Ujian Nasional bagi siswa SMA dan SMP akan berlansung pada akhir April dan awal Mei tahun ini. Seperti pada tahun-tahun sebelumnya, pelaksanaan ujian nasional selalu disambut dengan perasaan cemas oleh bukan hanya siswa, tapi juga para guru dan orangtua siswa. Kecemasan itu pada akhirnya akan mempengaruhi proses bagaimana guru dan orangtua membelajarkan anak-anak mereka.

Tidak jarang kita temui orangtua yang memaksa anaknya untuk mengikuti kegiatan les atau pembelajaran tambahan di berbagai tempat. Tujuannya hanya satu, membuat anak-anak mereka sukses mendapatkan nilai yang baik dalam ujian nasional. Yang karena kegiatan itu, anak-anak telah kehilangan haknya untukbermain dan bersosialisasi secara wajar dengan lingkungannya. Waktu mereka habis untuk mempersiapkan diri menghadapi ujian nasional.

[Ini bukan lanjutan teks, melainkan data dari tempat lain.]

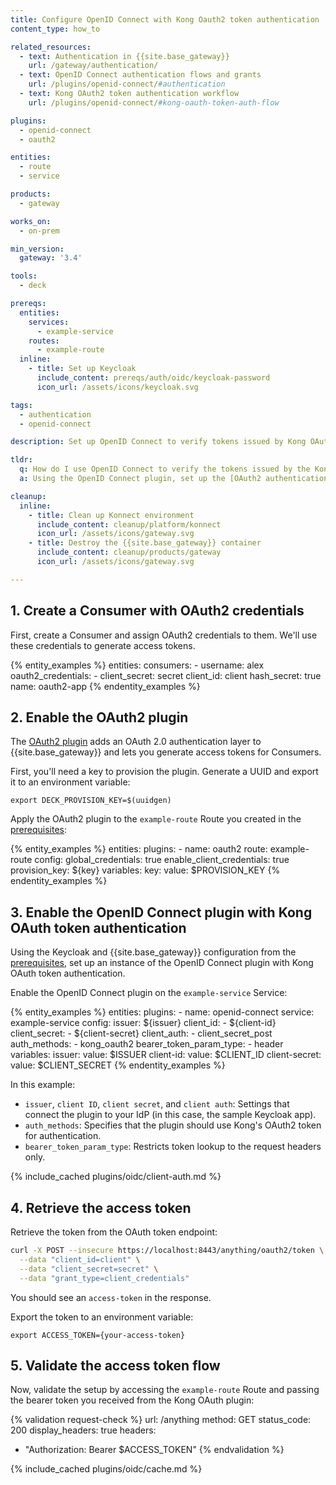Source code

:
 ```yaml
---
title: Configure OpenID Connect with Kong Oauth2 token authentication
content_type: how_to

related_resources:
  - text: Authentication in {{site.base_gateway}}
    url: /gateway/authentication/
  - text: OpenID Connect authentication flows and grants
    url: /plugins/openid-connect/#authentication
  - text: Kong OAuth2 token authentication workflow
    url: /plugins/openid-connect/#kong-oauth-token-auth-flow

plugins:
  - openid-connect
  - oauth2

entities:
  - route
  - service

products:
  - gateway

works_on:
  - on-prem

min_version:
  gateway: '3.4'

tools:
  - deck

prereqs:
  entities:
    services:
      - example-service
    routes:
      - example-route
  inline:
    - title: Set up Keycloak
      include_content: prereqs/auth/oidc/keycloak-password
      icon_url: /assets/icons/keycloak.svg

tags:
  - authentication
  - openid-connect

description: Set up OpenID Connect to verify tokens issued by Kong OAuth 2.0 plugin against an IdP.

tldr:
  q: How do I use OpenID Connect to verify the tokens issued by the Kong OAauth2 plugin?
  a: Using the OpenID Connect plugin, set up the [OAuth2 authentication workflow](/plugins/openid-connect/#introspection-authentication-workflow) with the OAuth2 plugin to retrieve and verify tokens from {{site.base_gateway}}, then use them with an IdP.

cleanup:
  inline:
    - title: Clean up Konnect environment
      include_content: cleanup/platform/konnect
      icon_url: /assets/icons/gateway.svg
    - title: Destroy the {{site.base_gateway}} container
      include_content: cleanup/products/gateway
      icon_url: /assets/icons/gateway.svg

---
```


## 1. Create a Consumer with OAuth2 credentials

First, create a Consumer and assign OAuth2 credentials to them. 
We'll use these credentials to generate access tokens.

{% entity_examples %}
entities:
  consumers:
    - username: alex
      oauth2_credentials:
        - client_secret: secret
          client_id: client
          hash_secret: true
          name: oauth2-app
{% endentity_examples %}

## 2. Enable the OAuth2 plugin

The [OAuth2 plugin](/plugins/oauth2/) adds an OAuth 2.0 authentication layer to {{site.base_gateway}} and lets you generate access tokens for Consumers.

First, you'll need a key to provision the plugin. Generate a UUID and export it to an environment variable:

```
export DECK_PROVISION_KEY=$(uuidgen)
```

Apply the OAuth2 plugin to the `example-route` Route you created in the [prerequisites](#prerequisites):

{% entity_examples %}
entities:
  plugins:
    - name: oauth2
      route: example-route
      config:
        global_credentials: true
        enable_client_credentials: true
        provision_key: ${key}
variables:
  key:
    value: $PROVISION_KEY
{% endentity_examples %}

## 3. Enable the OpenID Connect plugin with Kong OAuth token authentication

Using the Keycloak and {{site.base_gateway}} configuration from the [prerequisites](#prerequisites), 
set up an instance of the OpenID Connect plugin with Kong OAuth token authentication.

Enable the OpenID Connect plugin on the `example-service` Service:

{% entity_examples %}
entities:
  plugins:
    - name: openid-connect
      service: example-service
      config:
        issuer: ${issuer}
        client_id:
        - ${client-id}
        client_secret:
        - ${client-secret}
        client_auth:
        - client_secret_post
        auth_methods:
        - kong_oauth2
        bearer_token_param_type:
        - header
variables:
  issuer:
    value: $ISSUER
  client-id:
    value: $CLIENT_ID
  client-secret:
    value: $CLIENT_SECRET
{% endentity_examples %}

In this example:
* `issuer`, `client ID`, `client secret`, and `client auth`: Settings that connect the plugin to your IdP (in this case, the sample Keycloak app).
* `auth_methods`: Specifies that the plugin should use Kong's OAuth2 token for authentication.
* `bearer_token_param_type`: Restricts token lookup to the request headers only.

{% include_cached plugins/oidc/client-auth.md %}

## 4. Retrieve the access token

Retrieve the token from the OAuth token endpoint:

```sh
curl -X POST --insecure https://localhost:8443/anything/oauth2/token \
  --data "client_id=client" \
  --data "client_secret=secret" \
  --data "grant_type=client_credentials"
```

You should see an `access-token` in the response.

Export the token to an environment variable:

```
export ACCESS_TOKEN={your-access-token}
```

## 5. Validate the access token flow

Now, validate the setup by accessing the `example-route` Route and passing the bearer token you received from the Kong OAuth plugin:

{% validation request-check %}
url: /anything
method: GET
status_code: 200
display_headers: true
headers:
  - "Authorization: Bearer $ACCESS_TOKEN"
{% endvalidation %}

{% include_cached plugins/oidc/cache.md %}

Bukan hanya orangtua, guru pun juga tidak kalah paniknya. Di sekolah, mereka mengadakan kegiatan pembelajaran tambahan. Ujicoba ujian nasional juga dilakukan berulang-ulang. Dan tak lupa, segala macam trik mengerjakan soal dimantapkan untuk dikuasai siswa. Bahkan, tak jarang trik-trik licik juga ikut diajarkan kepada siswa: bagaimana membantu siswa yang lain atau sebaliknya, bagaimana mencari contekan dari siswa yang lain. Dari sinilah, malpraktik pembelajaran bermula dan  kegiatan yang anti-pedagogi mulai terjadi.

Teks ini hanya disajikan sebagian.